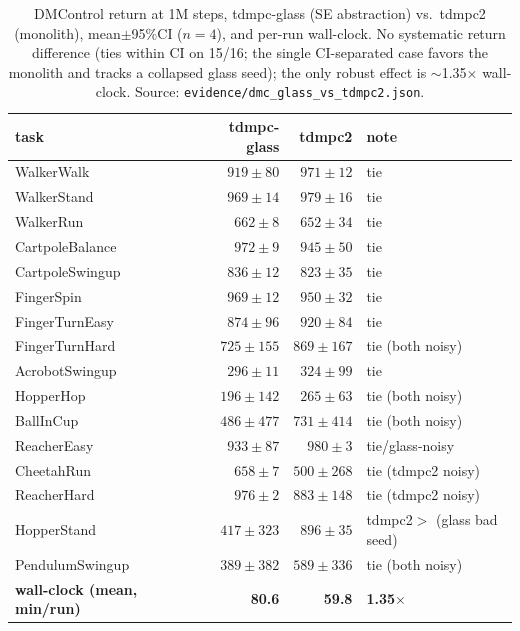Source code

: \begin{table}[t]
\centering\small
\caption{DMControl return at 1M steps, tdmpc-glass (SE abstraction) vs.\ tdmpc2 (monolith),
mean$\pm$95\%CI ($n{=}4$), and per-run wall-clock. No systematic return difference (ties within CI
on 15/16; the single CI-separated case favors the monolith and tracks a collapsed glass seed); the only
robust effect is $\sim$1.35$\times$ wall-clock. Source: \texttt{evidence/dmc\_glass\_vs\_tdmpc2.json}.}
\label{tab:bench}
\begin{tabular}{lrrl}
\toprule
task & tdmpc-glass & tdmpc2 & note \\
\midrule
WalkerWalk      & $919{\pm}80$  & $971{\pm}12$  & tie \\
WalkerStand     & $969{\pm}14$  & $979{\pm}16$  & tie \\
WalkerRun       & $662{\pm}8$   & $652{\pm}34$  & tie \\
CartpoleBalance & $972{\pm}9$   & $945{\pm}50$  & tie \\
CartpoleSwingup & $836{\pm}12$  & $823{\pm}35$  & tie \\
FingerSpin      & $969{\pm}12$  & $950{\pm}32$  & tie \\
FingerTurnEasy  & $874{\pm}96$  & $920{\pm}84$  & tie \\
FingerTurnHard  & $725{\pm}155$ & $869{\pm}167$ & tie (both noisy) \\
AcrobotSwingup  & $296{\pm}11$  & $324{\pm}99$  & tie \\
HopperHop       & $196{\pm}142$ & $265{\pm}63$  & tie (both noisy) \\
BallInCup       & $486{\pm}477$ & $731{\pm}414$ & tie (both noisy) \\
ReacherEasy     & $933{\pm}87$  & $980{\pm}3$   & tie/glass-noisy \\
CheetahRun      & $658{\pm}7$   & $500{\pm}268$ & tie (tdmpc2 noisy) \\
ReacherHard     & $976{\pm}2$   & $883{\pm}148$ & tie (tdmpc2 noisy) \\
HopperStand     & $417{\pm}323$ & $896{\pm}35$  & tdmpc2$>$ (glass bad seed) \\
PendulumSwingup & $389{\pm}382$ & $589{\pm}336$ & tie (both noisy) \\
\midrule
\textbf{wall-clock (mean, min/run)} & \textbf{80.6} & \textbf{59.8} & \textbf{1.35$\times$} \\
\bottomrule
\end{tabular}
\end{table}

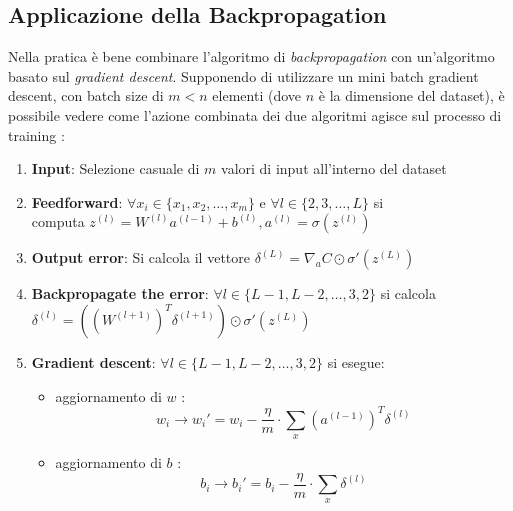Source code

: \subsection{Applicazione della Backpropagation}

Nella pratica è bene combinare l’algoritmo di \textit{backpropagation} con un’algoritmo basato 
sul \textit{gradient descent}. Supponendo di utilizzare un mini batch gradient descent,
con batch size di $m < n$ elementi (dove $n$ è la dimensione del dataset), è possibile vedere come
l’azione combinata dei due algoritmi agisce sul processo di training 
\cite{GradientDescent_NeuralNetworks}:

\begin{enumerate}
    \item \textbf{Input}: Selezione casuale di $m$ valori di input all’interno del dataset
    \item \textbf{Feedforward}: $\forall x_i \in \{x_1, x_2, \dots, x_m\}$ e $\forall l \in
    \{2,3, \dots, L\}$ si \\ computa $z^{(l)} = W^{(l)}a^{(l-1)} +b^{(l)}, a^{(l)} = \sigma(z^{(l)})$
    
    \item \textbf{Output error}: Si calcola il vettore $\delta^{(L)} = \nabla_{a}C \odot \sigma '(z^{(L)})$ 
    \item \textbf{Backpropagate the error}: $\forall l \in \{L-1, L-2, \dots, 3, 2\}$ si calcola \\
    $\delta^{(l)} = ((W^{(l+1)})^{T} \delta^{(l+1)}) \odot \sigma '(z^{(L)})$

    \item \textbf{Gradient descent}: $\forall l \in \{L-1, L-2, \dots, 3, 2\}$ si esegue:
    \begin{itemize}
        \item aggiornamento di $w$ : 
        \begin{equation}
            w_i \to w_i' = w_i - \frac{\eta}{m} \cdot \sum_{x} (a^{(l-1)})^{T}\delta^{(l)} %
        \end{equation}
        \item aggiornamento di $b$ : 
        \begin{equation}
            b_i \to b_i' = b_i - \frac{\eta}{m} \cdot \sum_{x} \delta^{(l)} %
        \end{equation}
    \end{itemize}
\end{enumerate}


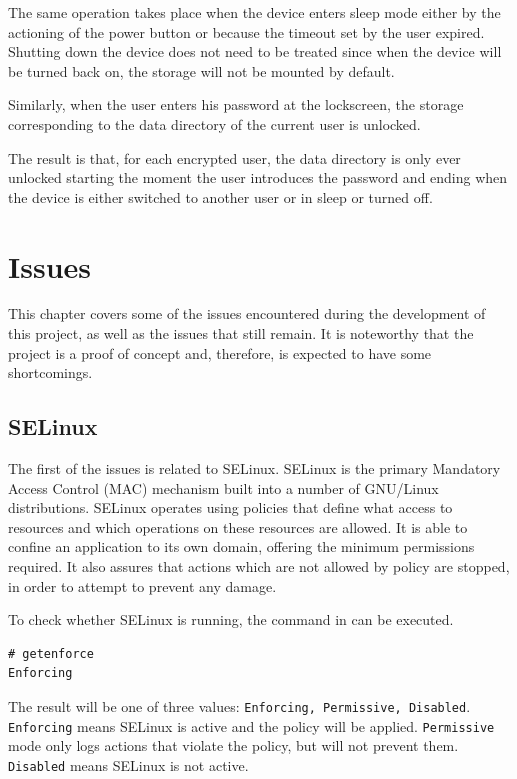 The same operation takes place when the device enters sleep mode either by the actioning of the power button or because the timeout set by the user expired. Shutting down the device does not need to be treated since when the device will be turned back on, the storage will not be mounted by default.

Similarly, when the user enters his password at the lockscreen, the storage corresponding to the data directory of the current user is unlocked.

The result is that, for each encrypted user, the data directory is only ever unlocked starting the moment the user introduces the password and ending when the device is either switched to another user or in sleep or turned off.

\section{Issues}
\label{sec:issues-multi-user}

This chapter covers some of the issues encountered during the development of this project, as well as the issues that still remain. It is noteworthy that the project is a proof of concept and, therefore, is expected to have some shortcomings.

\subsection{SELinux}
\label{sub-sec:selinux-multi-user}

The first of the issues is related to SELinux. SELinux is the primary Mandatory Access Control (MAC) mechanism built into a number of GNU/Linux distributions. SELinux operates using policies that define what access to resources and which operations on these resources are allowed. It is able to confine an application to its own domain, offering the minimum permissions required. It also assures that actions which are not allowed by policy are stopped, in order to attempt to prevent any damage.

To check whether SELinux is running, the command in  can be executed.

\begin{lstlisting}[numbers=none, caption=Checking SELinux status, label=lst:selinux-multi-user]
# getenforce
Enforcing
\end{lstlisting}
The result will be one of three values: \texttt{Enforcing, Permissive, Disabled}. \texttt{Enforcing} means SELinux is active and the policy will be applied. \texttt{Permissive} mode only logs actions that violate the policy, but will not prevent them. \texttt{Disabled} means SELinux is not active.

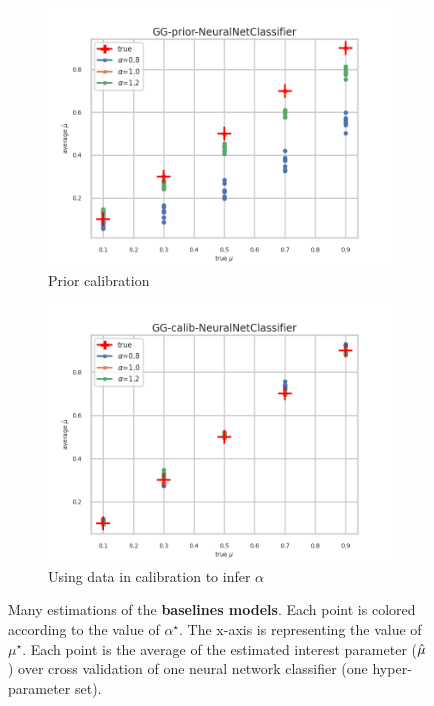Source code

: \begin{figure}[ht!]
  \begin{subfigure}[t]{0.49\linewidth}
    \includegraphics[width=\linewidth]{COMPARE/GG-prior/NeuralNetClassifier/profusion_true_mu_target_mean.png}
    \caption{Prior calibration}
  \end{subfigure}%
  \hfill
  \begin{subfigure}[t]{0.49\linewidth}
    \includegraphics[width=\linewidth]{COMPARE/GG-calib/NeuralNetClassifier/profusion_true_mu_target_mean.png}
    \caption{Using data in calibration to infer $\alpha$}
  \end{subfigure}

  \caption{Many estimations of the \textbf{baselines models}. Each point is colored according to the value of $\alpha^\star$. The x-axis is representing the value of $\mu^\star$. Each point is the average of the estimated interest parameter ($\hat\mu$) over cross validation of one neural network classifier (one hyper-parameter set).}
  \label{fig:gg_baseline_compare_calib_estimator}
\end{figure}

☆ ☆ ☆

Problem:
A bare number is the expected answer: the tally of lines in the records above holding "caption".

Task response:
5